◆ Records to process ◆
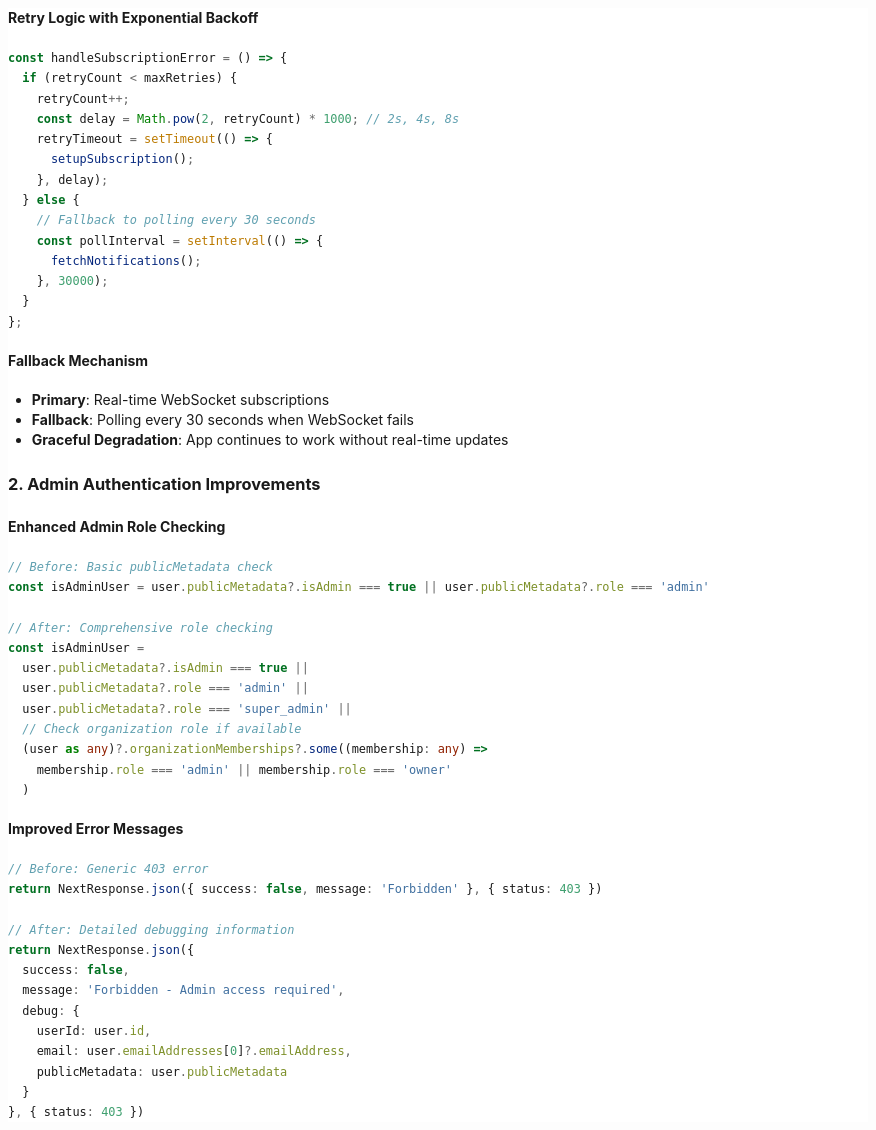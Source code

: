 #### Retry Logic with Exponential Backoff
```typescript
const handleSubscriptionError = () => {
  if (retryCount < maxRetries) {
    retryCount++;
    const delay = Math.pow(2, retryCount) * 1000; // 2s, 4s, 8s
    retryTimeout = setTimeout(() => {
      setupSubscription();
    }, delay);
  } else {
    // Fallback to polling every 30 seconds
    const pollInterval = setInterval(() => {
      fetchNotifications();
    }, 30000);
  }
};
```

#### Fallback Mechanism
- **Primary**: Real-time WebSocket subscriptions
- **Fallback**: Polling every 30 seconds when WebSocket fails
- **Graceful Degradation**: App continues to work without real-time updates

### 2. Admin Authentication Improvements

#### Enhanced Admin Role Checking
```typescript
// Before: Basic publicMetadata check
const isAdminUser = user.publicMetadata?.isAdmin === true || user.publicMetadata?.role === 'admin'

// After: Comprehensive role checking
const isAdminUser = 
  user.publicMetadata?.isAdmin === true || 
  user.publicMetadata?.role === 'admin' ||
  user.publicMetadata?.role === 'super_admin' ||
  // Check organization role if available
  (user as any)?.organizationMemberships?.some((membership: any) => 
    membership.role === 'admin' || membership.role === 'owner'
  )
```

#### Improved Error Messages
```typescript
// Before: Generic 403 error
return NextResponse.json({ success: false, message: 'Forbidden' }, { status: 403 })

// After: Detailed debugging information
return NextResponse.json({ 
  success: false, 
  message: 'Forbidden - Admin access required',
  debug: {
    userId: user.id,
    email: user.emailAddresses[0]?.emailAddress,
    publicMetadata: user.publicMetadata
  }
}, { status: 403 })
```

◆ Exercise objective ◆
Quote the records in their entirety, keeping the wording exact and excluding pictures.

◆ Exercise output ◆
Source code

: #### Retry Logic with Exponential Backoff
```typescript
const handleSubscriptionError = () => {
  if (retryCount < maxRetries) {
    retryCount++;
    const delay = Math.pow(2, retryCount) * 1000; // 2s, 4s, 8s
    retryTimeout = setTimeout(() => {
      setupSubscription();
    }, delay);
  } else {
    // Fallback to polling every 30 seconds
    const pollInterval = setInterval(() => {
      fetchNotifications();
    }, 30000);
  }
};
```

#### Fallback Mechanism
- **Primary**: Real-time WebSocket subscriptions
- **Fallback**: Polling every 30 seconds when WebSocket fails
- **Graceful Degradation**: App continues to work without real-time updates

### 2. Admin Authentication Improvements

#### Enhanced Admin Role Checking
```typescript
// Before: Basic publicMetadata check
const isAdminUser = user.publicMetadata?.isAdmin === true || user.publicMetadata?.role === 'admin'

// After: Comprehensive role checking
const isAdminUser = 
  user.publicMetadata?.isAdmin === true || 
  user.publicMetadata?.role === 'admin' ||
  user.publicMetadata?.role === 'super_admin' ||
  // Check organization role if available
  (user as any)?.organizationMemberships?.some((membership: any) => 
    membership.role === 'admin' || membership.role === 'owner'
  )
```

#### Improved Error Messages
```typescript
// Before: Generic 403 error
return NextResponse.json({ success: false, message: 'Forbidden' }, { status: 403 })

// After: Detailed debugging information
return NextResponse.json({ 
  success: false, 
  message: 'Forbidden - Admin access required',
  debug: {
    userId: user.id,
    email: user.emailAddresses[0]?.emailAddress,
    publicMetadata: user.publicMetadata
  }
}, { status: 403 })
```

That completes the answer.